*Problem to work on*. From the line that contains "-5.label not in" to the end of the records below, copy every line exactly. Both the first and last of these lines count.
((
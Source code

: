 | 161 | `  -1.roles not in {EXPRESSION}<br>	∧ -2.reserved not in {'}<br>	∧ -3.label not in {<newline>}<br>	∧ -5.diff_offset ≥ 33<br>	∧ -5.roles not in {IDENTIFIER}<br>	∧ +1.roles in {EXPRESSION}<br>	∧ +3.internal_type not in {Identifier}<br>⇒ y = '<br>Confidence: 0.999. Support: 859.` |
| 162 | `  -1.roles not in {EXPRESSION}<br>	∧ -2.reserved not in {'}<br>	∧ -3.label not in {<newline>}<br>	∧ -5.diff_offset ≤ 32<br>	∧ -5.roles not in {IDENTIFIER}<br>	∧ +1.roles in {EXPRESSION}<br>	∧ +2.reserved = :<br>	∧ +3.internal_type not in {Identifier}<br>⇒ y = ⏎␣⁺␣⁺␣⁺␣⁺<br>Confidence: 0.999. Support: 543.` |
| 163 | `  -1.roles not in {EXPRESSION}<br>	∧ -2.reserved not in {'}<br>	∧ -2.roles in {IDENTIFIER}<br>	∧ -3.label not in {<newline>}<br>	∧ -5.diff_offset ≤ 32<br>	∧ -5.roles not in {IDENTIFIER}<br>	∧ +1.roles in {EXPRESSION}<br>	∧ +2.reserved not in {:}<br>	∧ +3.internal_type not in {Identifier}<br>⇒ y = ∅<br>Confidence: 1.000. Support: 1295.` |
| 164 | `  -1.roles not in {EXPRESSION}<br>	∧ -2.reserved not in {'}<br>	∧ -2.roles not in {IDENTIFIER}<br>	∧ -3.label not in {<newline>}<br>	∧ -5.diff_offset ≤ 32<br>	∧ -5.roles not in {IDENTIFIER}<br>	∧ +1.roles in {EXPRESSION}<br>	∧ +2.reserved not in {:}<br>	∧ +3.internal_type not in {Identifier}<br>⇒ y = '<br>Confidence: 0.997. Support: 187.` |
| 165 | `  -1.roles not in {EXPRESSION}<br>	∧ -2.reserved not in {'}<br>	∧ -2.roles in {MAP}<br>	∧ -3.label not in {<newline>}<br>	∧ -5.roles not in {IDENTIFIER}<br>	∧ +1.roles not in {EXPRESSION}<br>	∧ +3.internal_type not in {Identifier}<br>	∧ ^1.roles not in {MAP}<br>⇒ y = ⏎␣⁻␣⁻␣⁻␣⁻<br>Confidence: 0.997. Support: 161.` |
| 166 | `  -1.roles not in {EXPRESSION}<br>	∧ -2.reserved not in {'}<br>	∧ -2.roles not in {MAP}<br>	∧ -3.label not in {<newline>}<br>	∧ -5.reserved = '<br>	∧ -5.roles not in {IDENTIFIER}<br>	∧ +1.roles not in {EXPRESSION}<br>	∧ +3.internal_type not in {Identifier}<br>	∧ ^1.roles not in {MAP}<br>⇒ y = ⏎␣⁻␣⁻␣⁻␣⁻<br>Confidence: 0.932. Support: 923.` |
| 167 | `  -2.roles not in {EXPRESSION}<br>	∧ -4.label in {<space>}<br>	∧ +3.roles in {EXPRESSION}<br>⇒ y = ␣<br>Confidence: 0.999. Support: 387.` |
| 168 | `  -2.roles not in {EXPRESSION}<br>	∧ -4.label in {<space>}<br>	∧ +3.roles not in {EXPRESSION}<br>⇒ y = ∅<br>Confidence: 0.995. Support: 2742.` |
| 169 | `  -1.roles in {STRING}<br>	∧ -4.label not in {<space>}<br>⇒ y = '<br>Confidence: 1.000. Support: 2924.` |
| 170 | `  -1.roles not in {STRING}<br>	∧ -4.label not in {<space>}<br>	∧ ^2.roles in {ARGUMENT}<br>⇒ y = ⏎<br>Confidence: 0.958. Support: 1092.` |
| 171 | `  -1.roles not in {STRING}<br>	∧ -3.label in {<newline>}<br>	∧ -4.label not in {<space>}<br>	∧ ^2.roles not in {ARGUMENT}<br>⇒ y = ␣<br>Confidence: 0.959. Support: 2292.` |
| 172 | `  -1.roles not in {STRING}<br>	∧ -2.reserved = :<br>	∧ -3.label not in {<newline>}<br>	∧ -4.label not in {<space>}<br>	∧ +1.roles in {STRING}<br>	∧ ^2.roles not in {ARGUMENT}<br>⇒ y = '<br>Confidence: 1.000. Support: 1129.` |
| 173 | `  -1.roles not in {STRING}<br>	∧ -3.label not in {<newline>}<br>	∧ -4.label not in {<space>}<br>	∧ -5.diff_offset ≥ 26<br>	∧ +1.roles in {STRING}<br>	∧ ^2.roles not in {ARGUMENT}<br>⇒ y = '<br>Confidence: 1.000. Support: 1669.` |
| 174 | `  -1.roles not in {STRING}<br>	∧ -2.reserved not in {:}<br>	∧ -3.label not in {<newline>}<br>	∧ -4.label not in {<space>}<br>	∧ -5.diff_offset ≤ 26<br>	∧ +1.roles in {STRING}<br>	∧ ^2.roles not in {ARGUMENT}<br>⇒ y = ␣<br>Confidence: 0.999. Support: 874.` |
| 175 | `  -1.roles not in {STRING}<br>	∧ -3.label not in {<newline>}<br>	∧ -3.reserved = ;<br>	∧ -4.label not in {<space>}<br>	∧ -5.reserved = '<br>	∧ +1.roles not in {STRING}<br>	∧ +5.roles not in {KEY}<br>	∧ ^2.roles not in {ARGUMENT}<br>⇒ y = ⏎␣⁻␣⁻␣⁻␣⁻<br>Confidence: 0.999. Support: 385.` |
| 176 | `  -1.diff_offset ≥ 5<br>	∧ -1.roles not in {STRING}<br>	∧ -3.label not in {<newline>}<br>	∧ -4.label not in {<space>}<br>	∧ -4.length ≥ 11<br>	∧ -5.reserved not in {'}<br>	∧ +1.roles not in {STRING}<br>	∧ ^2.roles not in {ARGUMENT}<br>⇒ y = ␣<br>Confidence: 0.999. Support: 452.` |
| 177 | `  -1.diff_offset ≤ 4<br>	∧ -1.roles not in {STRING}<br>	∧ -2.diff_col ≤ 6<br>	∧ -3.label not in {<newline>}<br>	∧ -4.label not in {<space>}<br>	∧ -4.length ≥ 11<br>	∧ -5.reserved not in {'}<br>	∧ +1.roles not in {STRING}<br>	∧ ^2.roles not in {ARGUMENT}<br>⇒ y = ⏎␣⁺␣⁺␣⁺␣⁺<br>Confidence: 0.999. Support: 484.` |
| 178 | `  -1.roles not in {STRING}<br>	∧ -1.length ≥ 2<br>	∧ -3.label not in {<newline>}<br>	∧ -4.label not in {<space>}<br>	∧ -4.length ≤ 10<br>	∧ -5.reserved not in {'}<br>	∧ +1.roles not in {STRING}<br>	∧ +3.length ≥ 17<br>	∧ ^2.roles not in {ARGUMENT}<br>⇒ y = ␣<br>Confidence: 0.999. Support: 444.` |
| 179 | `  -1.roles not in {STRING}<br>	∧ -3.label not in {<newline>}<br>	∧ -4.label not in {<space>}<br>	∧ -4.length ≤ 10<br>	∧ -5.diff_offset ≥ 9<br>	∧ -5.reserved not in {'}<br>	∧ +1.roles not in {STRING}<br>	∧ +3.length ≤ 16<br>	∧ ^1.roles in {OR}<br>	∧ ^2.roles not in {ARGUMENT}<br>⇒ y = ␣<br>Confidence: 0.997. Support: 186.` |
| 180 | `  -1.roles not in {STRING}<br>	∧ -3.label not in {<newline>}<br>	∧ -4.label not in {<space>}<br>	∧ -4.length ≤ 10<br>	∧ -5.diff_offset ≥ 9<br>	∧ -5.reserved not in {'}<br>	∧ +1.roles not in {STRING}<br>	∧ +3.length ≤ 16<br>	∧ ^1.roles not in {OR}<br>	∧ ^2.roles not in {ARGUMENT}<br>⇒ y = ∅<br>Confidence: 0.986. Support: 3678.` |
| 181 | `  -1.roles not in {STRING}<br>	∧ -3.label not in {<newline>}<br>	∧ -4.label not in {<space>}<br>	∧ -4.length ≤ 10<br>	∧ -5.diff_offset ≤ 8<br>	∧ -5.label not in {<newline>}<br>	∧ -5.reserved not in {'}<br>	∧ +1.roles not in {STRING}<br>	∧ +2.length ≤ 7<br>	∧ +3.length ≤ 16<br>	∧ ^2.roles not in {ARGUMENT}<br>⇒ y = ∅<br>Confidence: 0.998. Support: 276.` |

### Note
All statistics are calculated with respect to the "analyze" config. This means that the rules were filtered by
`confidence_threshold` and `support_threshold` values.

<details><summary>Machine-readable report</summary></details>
))
*Your response*.
| 181 | `  -1.roles not in {STRING}<br>	∧ -3.label not in {<newline>}<br>	∧ -4.label not in {<space>}<br>	∧ -4.length ≤ 10<br>	∧ -5.diff_offset ≤ 8<br>	∧ -5.label not in {<newline>}<br>	∧ -5.reserved not in {'}<br>	∧ +1.roles not in {STRING}<br>	∧ +2.length ≤ 7<br>	∧ +3.length ≤ 16<br>	∧ ^2.roles not in {ARGUMENT}<br>⇒ y = ∅<br>Confidence: 0.998. Support: 276.` |

### Note
All statistics are calculated with respect to the "analyze" config. This means that the rules were filtered by
`confidence_threshold` and `support_threshold` values.

<details><summary>Machine-readable report</summary></details>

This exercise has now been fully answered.